My husband’s 22M and my 23F relationship started because of a dare and I don’t know how to get my husband to move on from it?
I destroyed the way my husband sees our relationship, and I don’t know if I can fix it.
I’m 23F, my husband is 22M. We’ve been together since high school and married for a year now. We were highschool sweethearts and our families think we are like the romcoms, but our relationship started in a way I’m deeply ashamed of, and he only found out recently.
Back in sophomore year, we got paired together in chemistry. He was quiet, awkward, insanely smart, and kept mostly to himself. People labeled him a nerd, but honestly he was never ugly or weird like people acted. He was actually really cute. The kind of cute people notice more when they get older and mature. Even back then, girls liked him more than he realized.
The problem was that he was destined to not be popular long before high school really even started.
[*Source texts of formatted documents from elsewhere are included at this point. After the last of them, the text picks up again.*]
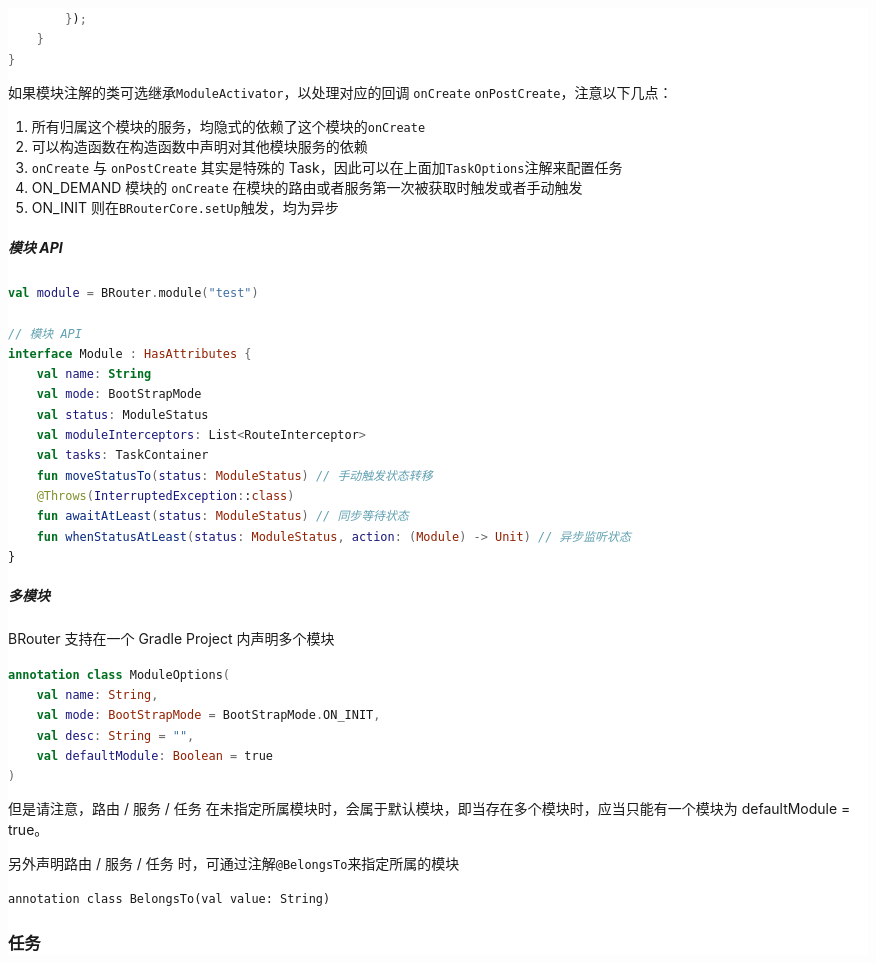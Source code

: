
 ```java
        });
    }
}
```

如果模块注解的类可选继承```ModuleActivator```，以处理对应的回调
```onCreate``` ```onPostCreate```，注意以下几点：

1. 所有归属这个模块的服务，均隐式的依赖了这个模块的```onCreate```
2. 可以构造函数在构造函数中声明对其他模块服务的依赖
3. ```onCreate``` 与 ```onPostCreate``` 其实是特殊的 Task，因此可以在上面加```TaskOptions```注解来配置任务
4. ON_DEMAND 模块的 ```onCreate``` 在模块的路由或者服务第一次被获取时触发或者手动触发
5. ON_INIT 则在```BRouterCore.setUp```触发，均为异步

##### 模块 API

```kotlin
val module = BRouter.module("test")

// 模块 API
interface Module : HasAttributes {
    val name: String
    val mode: BootStrapMode
    val status: ModuleStatus
    val moduleInterceptors: List<RouteInterceptor>
    val tasks: TaskContainer
    fun moveStatusTo(status: ModuleStatus) // 手动触发状态转移
    @Throws(InterruptedException::class)
    fun awaitAtLeast(status: ModuleStatus) // 同步等待状态
    fun whenStatusAtLeast(status: ModuleStatus, action: (Module) -> Unit) // 异步监听状态
}
```

##### 多模块

BRouter 支持在一个 Gradle Project 内声明多个模块

```kotlin 
annotation class ModuleOptions(
    val name: String,
    val mode: BootStrapMode = BootStrapMode.ON_INIT,
    val desc: String = "",
    val defaultModule: Boolean = true
)
```

但是请注意，路由 / 服务 / 任务 在未指定所属模块时，会属于默认模块，即当存在多个模块时，应当只能有一个模块为 defaultModule = true。

另外声明路由 / 服务 / 任务 时，可通过注解```@BelongsTo```来指定所属的模块

``` koltin 
annotation class BelongsTo(val value: String)
```

### 任务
One of the main guys who bullied him used to actually be his best friend in middle school. In fact they were kinda in a friendship trio. My husband and let’s call them James and Taylor. According to my husband and Taylor, the three of them were inseparable until puberty hit and suddenly my husband started growing into himself. He got taller, smarter, more confident academically, and people naturally liked him. The other guy hated it. (According to Taylor. My husband didn’t mention it all he has said on the topic is “people fall out.”)
By freshman year, James had fully reinvented himself as one of the popular athletes, and my husband became the designated target. Looking back now, I honestly think a lot of it came from insecurity. My husband was naturally likable without trying, and James constantly needed attention and status.
At the time though, I didn’t think that deeply about any of it. I was a cheerleader, part of that social circle, and I cared way too much about fitting in.
I also had a crush on James.
One day at lunch, I mentioned I got paired with my now-husband in chemistry and joked that at least I’d get an easy A because he basically carried every assignment. The guys overheard and started making comments about how obsessed he probably already was with me. Then James dared me to ask him out. The dare was to make him genuinely fall in love with me, keep it going until Christmas break, then humiliate him publicly by dumping him in front of everyone, and I agreed to it.
I wish I could say I immediately realized how horrible it was, but I didn’t. At the time it felt like stupid high school cruelty that everyone around me normalized. I wanted approval. I wanted the attention of the guy I liked. So I told myself it wasn’t serious, but then I actually got to know my husband.
He was thoughtful. Funny in this dry quiet way. Gentle. He remembered every little thing I said. He treated me like I mattered instead of like I was another accessory in someone’s social ranking, and honestly? I started falling for him almost immediately.
The really disgusting part is that while I was falling in love with him, he was falling in love with me completely sincerely. Meanwhile there were still people around us laughing behind his back because they knew how it started.
I never went through with the breakup. Instead I slowly distanced myself from those people and stayed with him for real. Over time our relationship became completely genuine. We dated for years, got engaged, got married, but I never told him the truth.
Partly because I was ashamed. Mostly because I knew exactly how devastating it would sound, and also out of fear he would leave.
A few nights ago, my best friend accidentally referenced “the dare” during dinner, and my husband realized there was an entire piece of our story he never knew.
I told him everything afterward. I have never seen someone look at me the way he looked at me that night. Not angry at first. Just… crushed. Like he suddenly felt stupid for believing our relationship was pure from the beginning.
Now he keeps asking me how many people knew. He says he feels humiliated knowing the person who orchestrated the whole thing was someone who already spent years tearing him down. I think that’s the part breaking him the most. Not just that I accepted the dare, but that his former best friend hated him enough to turn his first real relationship into another way to control and embarrass him.
I love my husband more than anyone in this world. He is genuinely the best thing that ever happened to me. I just wanted to post this to confess to people who don’t know me and get unbiased opinions, and get advice on how to move forward.